The result should be a faithful copy of every entry below, with the pictures left out.

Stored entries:
· · · · ·
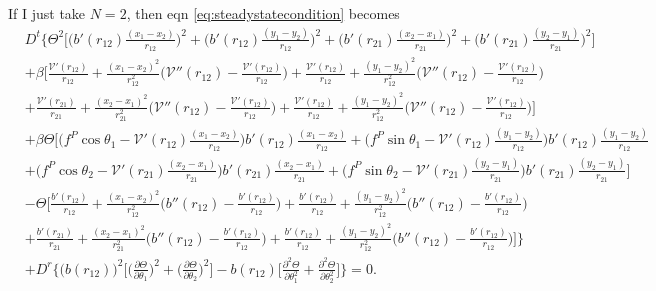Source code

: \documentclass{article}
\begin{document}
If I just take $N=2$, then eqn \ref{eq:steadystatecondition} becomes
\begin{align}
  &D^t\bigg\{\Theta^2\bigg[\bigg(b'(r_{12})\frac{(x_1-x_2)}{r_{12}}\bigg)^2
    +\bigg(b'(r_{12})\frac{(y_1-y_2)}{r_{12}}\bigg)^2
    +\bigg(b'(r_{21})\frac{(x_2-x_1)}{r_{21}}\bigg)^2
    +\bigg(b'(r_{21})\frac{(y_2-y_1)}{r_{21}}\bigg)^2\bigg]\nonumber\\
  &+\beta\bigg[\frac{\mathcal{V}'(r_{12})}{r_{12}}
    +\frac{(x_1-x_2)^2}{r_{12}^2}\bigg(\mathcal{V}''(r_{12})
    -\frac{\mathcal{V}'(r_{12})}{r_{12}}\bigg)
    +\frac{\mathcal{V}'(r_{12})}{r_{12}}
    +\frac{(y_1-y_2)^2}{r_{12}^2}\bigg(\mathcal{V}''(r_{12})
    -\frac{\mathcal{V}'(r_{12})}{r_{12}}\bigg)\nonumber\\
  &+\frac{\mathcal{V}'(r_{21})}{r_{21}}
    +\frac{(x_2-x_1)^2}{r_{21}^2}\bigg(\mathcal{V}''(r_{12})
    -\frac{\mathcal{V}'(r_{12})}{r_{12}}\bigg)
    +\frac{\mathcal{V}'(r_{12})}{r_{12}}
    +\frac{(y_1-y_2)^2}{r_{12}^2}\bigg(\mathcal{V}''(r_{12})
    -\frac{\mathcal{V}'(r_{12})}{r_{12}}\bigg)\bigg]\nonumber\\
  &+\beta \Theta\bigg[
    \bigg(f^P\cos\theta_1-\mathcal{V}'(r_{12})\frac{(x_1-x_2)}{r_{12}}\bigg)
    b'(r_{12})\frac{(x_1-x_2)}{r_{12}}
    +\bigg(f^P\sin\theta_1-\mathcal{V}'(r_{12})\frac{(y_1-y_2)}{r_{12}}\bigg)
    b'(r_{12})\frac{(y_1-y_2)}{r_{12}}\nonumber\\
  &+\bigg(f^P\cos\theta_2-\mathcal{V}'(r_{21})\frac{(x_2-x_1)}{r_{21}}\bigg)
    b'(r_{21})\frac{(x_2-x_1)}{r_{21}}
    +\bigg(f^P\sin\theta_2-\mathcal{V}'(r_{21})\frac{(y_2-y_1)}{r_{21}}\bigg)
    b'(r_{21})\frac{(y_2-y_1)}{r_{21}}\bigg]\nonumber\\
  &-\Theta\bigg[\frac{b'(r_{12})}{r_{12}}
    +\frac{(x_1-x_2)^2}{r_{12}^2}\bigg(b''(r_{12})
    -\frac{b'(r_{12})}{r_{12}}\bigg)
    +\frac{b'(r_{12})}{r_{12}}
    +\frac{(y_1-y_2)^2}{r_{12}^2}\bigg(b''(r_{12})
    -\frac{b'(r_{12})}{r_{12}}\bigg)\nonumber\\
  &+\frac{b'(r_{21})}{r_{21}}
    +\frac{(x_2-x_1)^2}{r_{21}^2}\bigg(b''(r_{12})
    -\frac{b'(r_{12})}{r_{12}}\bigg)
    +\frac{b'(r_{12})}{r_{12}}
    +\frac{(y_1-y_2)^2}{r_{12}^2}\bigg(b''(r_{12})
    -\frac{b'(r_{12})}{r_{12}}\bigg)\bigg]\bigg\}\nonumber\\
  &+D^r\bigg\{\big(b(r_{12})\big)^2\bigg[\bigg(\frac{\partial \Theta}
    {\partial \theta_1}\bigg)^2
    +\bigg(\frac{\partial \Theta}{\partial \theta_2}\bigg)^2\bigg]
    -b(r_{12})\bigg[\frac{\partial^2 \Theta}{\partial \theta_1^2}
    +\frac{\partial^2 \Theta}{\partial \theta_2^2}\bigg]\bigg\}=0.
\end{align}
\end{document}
· · · · ·
-- SOLUTION --
Source code

: \documentclass{article}
\begin{document}
If I just take $N=2$, then eqn \ref{eq:steadystatecondition} becomes
\begin{align}
  &D^t\bigg\{\Theta^2\bigg[\bigg(b'(r_{12})\frac{(x_1-x_2)}{r_{12}}\bigg)^2
    +\bigg(b'(r_{12})\frac{(y_1-y_2)}{r_{12}}\bigg)^2
    +\bigg(b'(r_{21})\frac{(x_2-x_1)}{r_{21}}\bigg)^2
    +\bigg(b'(r_{21})\frac{(y_2-y_1)}{r_{21}}\bigg)^2\bigg]\nonumber\\
  &+\beta\bigg[\frac{\mathcal{V}'(r_{12})}{r_{12}}
    +\frac{(x_1-x_2)^2}{r_{12}^2}\bigg(\mathcal{V}''(r_{12})
    -\frac{\mathcal{V}'(r_{12})}{r_{12}}\bigg)
    +\frac{\mathcal{V}'(r_{12})}{r_{12}}
    +\frac{(y_1-y_2)^2}{r_{12}^2}\bigg(\mathcal{V}''(r_{12})
    -\frac{\mathcal{V}'(r_{12})}{r_{12}}\bigg)\nonumber\\
  &+\frac{\mathcal{V}'(r_{21})}{r_{21}}
    +\frac{(x_2-x_1)^2}{r_{21}^2}\bigg(\mathcal{V}''(r_{12})
    -\frac{\mathcal{V}'(r_{12})}{r_{12}}\bigg)
    +\frac{\mathcal{V}'(r_{12})}{r_{12}}
    +\frac{(y_1-y_2)^2}{r_{12}^2}\bigg(\mathcal{V}''(r_{12})
    -\frac{\mathcal{V}'(r_{12})}{r_{12}}\bigg)\bigg]\nonumber\\
  &+\beta \Theta\bigg[
    \bigg(f^P\cos\theta_1-\mathcal{V}'(r_{12})\frac{(x_1-x_2)}{r_{12}}\bigg)
    b'(r_{12})\frac{(x_1-x_2)}{r_{12}}
    +\bigg(f^P\sin\theta_1-\mathcal{V}'(r_{12})\frac{(y_1-y_2)}{r_{12}}\bigg)
    b'(r_{12})\frac{(y_1-y_2)}{r_{12}}\nonumber\\
  &+\bigg(f^P\cos\theta_2-\mathcal{V}'(r_{21})\frac{(x_2-x_1)}{r_{21}}\bigg)
    b'(r_{21})\frac{(x_2-x_1)}{r_{21}}
    +\bigg(f^P\sin\theta_2-\mathcal{V}'(r_{21})\frac{(y_2-y_1)}{r_{21}}\bigg)
    b'(r_{21})\frac{(y_2-y_1)}{r_{21}}\bigg]\nonumber\\
  &-\Theta\bigg[\frac{b'(r_{12})}{r_{12}}
    +\frac{(x_1-x_2)^2}{r_{12}^2}\bigg(b''(r_{12})
    -\frac{b'(r_{12})}{r_{12}}\bigg)
    +\frac{b'(r_{12})}{r_{12}}
    +\frac{(y_1-y_2)^2}{r_{12}^2}\bigg(b''(r_{12})
    -\frac{b'(r_{12})}{r_{12}}\bigg)\nonumber\\
  &+\frac{b'(r_{21})}{r_{21}}
    +\frac{(x_2-x_1)^2}{r_{21}^2}\bigg(b''(r_{12})
    -\frac{b'(r_{12})}{r_{12}}\bigg)
    +\frac{b'(r_{12})}{r_{12}}
    +\frac{(y_1-y_2)^2}{r_{12}^2}\bigg(b''(r_{12})
    -\frac{b'(r_{12})}{r_{12}}\bigg)\bigg]\bigg\}\nonumber\\
  &+D^r\bigg\{\big(b(r_{12})\big)^2\bigg[\bigg(\frac{\partial \Theta}
    {\partial \theta_1}\bigg)^2
    +\bigg(\frac{\partial \Theta}{\partial \theta_2}\bigg)^2\bigg]
    -b(r_{12})\bigg[\frac{\partial^2 \Theta}{\partial \theta_1^2}
    +\frac{\partial^2 \Theta}{\partial \theta_2^2}\bigg]\bigg\}=0.
\end{align}
\end{document}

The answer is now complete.